Parity laws cover Medicaid, large group plans, and most mental health insurance plans offered through the healthcare.gov exchange. However, certain insurance plans such as self-insurance plans and small group plans offered by businesses with fewer than 50 employees may not be required to offer parity.
Mental Health Insurance Statistics
One of the challenges is that those with mental health problems are less likely to have insurance. Over 10% of those with mental health issues don’t have insurance at all. And the numbers are much higher (up to 40%) for those with serious psychological distress.
Here are some interesting statistics about mental health insurance, costs, and utilization:
- 49% of Americans get their health insurance through an employer, however, these rates go up to 60% in many midwest and east coast states
- 25% get their insurance through the marketplace or medicare
- Nearly 50% of whites, females, and LGBTQ members needing treatment for mental health issues got support in 2018; rates are significantly lower for males and ethnic populations, where far fewer receive the treatment they need
- 29% of the cost for mental health services is paid out of pocket. In addition, out of pocket expenses have been rising since the implementation of MPHAEA.
- 2.4% to 22.9% of adults with any mental illness (AMI) have no health insurance. The percentage varies by state, i.e. Georgia, Texas, and Wyoming have the highest rates of uninsured AMI individuals, while Mass., Iowa, and Wash. D.C. have the lowest.

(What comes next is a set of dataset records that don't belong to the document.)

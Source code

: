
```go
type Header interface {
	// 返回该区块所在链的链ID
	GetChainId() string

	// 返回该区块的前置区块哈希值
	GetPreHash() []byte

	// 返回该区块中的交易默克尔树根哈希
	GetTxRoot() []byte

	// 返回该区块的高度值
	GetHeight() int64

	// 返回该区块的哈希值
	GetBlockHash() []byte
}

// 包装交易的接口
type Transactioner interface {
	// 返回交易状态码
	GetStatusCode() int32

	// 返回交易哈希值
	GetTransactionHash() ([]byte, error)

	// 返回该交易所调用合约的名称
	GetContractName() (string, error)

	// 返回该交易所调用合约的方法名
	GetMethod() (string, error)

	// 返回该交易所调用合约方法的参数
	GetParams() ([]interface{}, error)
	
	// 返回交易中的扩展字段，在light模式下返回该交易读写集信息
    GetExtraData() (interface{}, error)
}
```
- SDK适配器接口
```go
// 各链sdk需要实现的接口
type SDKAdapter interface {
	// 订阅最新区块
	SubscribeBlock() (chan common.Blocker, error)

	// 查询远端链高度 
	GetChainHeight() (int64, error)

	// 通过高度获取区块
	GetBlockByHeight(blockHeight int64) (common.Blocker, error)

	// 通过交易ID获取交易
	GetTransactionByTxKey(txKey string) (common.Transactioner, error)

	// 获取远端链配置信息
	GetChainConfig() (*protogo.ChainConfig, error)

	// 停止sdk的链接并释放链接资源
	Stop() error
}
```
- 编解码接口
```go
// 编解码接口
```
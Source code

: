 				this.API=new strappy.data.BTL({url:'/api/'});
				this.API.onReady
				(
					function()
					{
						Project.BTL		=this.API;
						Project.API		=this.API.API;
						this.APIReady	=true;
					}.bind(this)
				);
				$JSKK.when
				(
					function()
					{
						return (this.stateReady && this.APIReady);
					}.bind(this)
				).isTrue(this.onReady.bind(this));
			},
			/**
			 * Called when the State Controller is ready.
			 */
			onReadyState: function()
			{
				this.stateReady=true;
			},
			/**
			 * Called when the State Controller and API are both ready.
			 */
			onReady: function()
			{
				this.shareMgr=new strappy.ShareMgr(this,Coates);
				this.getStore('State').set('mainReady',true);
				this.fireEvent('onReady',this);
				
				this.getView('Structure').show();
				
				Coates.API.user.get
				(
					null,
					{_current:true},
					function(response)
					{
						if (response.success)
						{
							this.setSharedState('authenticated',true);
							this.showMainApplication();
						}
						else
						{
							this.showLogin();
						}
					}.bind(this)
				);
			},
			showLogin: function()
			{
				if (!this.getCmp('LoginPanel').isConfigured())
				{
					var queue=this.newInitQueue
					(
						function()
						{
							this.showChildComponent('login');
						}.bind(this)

- 57.2% of adults with mental health receive no treatment
The good news is that mental health insurance is included in most public and private health insurance plans whether you’re insured through an employer, a broker or a government agency. And thanks to parity laws, mental health services won’t cost more than medical services. However, not all mental health professionals accept insurance. Therefore it’s crucial to look at your benefits plan documents when purchasing or using mental health insurance.